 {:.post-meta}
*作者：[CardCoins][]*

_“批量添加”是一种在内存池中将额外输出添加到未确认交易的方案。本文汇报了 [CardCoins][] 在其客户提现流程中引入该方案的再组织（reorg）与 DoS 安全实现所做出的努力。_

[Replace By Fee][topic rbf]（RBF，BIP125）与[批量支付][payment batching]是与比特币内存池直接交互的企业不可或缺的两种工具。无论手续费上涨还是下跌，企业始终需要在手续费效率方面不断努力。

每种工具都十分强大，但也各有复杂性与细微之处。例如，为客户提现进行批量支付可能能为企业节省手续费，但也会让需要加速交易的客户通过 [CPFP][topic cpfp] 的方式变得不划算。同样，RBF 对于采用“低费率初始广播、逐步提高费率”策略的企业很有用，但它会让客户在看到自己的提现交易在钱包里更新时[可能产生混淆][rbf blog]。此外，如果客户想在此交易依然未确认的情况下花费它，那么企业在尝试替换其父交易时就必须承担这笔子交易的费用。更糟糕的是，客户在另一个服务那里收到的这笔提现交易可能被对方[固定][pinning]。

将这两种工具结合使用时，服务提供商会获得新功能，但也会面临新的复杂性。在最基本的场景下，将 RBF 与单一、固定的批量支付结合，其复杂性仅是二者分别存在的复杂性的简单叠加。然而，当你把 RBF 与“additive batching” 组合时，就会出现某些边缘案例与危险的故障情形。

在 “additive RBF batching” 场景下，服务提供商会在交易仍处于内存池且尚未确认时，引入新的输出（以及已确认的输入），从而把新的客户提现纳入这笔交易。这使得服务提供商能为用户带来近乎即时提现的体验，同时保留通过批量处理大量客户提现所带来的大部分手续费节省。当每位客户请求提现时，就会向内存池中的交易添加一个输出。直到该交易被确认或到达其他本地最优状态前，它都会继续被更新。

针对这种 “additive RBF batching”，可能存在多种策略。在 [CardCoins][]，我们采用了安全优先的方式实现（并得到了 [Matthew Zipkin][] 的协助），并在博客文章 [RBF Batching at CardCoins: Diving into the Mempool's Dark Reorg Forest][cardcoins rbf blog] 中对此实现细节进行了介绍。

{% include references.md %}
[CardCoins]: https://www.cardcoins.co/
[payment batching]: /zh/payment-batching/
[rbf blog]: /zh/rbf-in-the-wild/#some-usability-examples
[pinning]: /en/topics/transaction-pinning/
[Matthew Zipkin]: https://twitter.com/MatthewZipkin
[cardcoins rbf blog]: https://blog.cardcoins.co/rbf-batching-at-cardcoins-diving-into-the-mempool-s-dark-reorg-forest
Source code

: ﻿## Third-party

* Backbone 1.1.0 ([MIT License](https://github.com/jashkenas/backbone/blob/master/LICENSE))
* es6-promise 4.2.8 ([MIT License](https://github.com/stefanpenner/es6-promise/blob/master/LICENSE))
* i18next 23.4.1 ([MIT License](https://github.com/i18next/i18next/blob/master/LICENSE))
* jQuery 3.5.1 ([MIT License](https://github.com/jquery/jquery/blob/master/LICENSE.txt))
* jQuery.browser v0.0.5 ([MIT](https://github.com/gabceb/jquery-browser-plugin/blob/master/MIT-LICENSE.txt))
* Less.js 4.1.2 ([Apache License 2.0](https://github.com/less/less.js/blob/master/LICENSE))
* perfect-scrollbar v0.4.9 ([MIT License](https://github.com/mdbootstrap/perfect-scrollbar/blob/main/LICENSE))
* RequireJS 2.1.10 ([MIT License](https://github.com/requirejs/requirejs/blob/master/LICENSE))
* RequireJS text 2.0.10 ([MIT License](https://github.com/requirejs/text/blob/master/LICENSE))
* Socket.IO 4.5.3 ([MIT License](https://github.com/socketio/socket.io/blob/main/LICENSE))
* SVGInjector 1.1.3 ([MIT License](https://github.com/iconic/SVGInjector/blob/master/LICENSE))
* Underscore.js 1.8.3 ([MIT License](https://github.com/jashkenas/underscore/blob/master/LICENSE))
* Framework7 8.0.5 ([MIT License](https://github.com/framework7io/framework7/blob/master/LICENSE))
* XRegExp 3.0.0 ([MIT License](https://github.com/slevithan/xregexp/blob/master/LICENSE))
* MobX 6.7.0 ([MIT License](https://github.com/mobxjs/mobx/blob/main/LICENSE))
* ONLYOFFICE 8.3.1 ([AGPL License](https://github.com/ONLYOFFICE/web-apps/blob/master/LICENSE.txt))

■ ■ ■

• ACTIVITY
Copy the records out again word for word.

• RESPONSE BOX
 {:.post-meta}
*作者：[CardCoins][]*

_“批量添加”是一种在内存池中将额外输出添加到未确认交易的方案。本文汇报了 [CardCoins][] 在其客户提现流程中引入该方案的再组织（reorg）与 DoS 安全实现所做出的努力。_

[Replace By Fee][topic rbf]（RBF，BIP125）与[批量支付][payment batching]是与比特币内存池直接交互的企业不可或缺的两种工具。无论手续费上涨还是下跌，企业始终需要在手续费效率方面不断努力。

每种工具都十分强大，但也各有复杂性与细微之处。例如，为客户提现进行批量支付可能能为企业节省手续费，但也会让需要加速交易的客户通过 [CPFP][topic cpfp] 的方式变得不划算。同样，RBF 对于采用“低费率初始广播、逐步提高费率”策略的企业很有用，但它会让客户在看到自己的提现交易在钱包里更新时[可能产生混淆][rbf blog]。此外，如果客户想在此交易依然未确认的情况下花费它，那么企业在尝试替换其父交易时就必须承担这笔子交易的费用。更糟糕的是，客户在另一个服务那里收到的这笔提现交易可能被对方[固定][pinning]。

将这两种工具结合使用时，服务提供商会获得新功能，但也会面临新的复杂性。在最基本的场景下，将 RBF 与单一、固定的批量支付结合，其复杂性仅是二者分别存在的复杂性的简单叠加。然而，当你把 RBF 与“additive batching” 组合时，就会出现某些边缘案例与危险的故障情形。

在 “additive RBF batching” 场景下，服务提供商会在交易仍处于内存池且尚未确认时，引入新的输出（以及已确认的输入），从而把新的客户提现纳入这笔交易。这使得服务提供商能为用户带来近乎即时提现的体验，同时保留通过批量处理大量客户提现所带来的大部分手续费节省。当每位客户请求提现时，就会向内存池中的交易添加一个输出。直到该交易被确认或到达其他本地最优状态前，它都会继续被更新。

针对这种 “additive RBF batching”，可能存在多种策略。在 [CardCoins][]，我们采用了安全优先的方式实现（并得到了 [Matthew Zipkin][] 的协助），并在博客文章 [RBF Batching at CardCoins: Diving into the Mempool's Dark Reorg Forest][cardcoins rbf blog] 中对此实现细节进行了介绍。

{% include references.md %}
[CardCoins]: https://www.cardcoins.co/
[payment batching]: /zh/payment-batching/
[rbf blog]: /zh/rbf-in-the-wild/#some-usability-examples
[pinning]: /en/topics/transaction-pinning/
[Matthew Zipkin]: https://twitter.com/MatthewZipkin
[cardcoins rbf blog]: https://blog.cardcoins.co/rbf-batching-at-cardcoins-diving-into-the-mempool-s-dark-reorg-forest
Source code

: ﻿## Third-party

* Backbone 1.1.0 ([MIT License](https://github.com/jashkenas/backbone/blob/master/LICENSE))
* es6-promise 4.2.8 ([MIT License](https://github.com/stefanpenner/es6-promise/blob/master/LICENSE))
* i18next 23.4.1 ([MIT License](https://github.com/i18next/i18next/blob/master/LICENSE))
* jQuery 3.5.1 ([MIT License](https://github.com/jquery/jquery/blob/master/LICENSE.txt))
* jQuery.browser v0.0.5 ([MIT](https://github.com/gabceb/jquery-browser-plugin/blob/master/MIT-LICENSE.txt))
* Less.js 4.1.2 ([Apache License 2.0](https://github.com/less/less.js/blob/master/LICENSE))
* perfect-scrollbar v0.4.9 ([MIT License](https://github.com/mdbootstrap/perfect-scrollbar/blob/main/LICENSE))
* RequireJS 2.1.10 ([MIT License](https://github.com/requirejs/requirejs/blob/master/LICENSE))
* RequireJS text 2.0.10 ([MIT License](https://github.com/requirejs/text/blob/master/LICENSE))
* Socket.IO 4.5.3 ([MIT License](https://github.com/socketio/socket.io/blob/main/LICENSE))
* SVGInjector 1.1.3 ([MIT License](https://github.com/iconic/SVGInjector/blob/master/LICENSE))
* Underscore.js 1.8.3 ([MIT License](https://github.com/jashkenas/underscore/blob/master/LICENSE))
* Framework7 8.0.5 ([MIT License](https://github.com/framework7io/framework7/blob/master/LICENSE))
* XRegExp 3.0.0 ([MIT License](https://github.com/slevithan/xregexp/blob/master/LICENSE))
* MobX 6.7.0 ([MIT License](https://github.com/mobxjs/mobx/blob/main/LICENSE))
* ONLYOFFICE 8.3.1 ([AGPL License](https://github.com/ONLYOFFICE/web-apps/blob/master/LICENSE.txt))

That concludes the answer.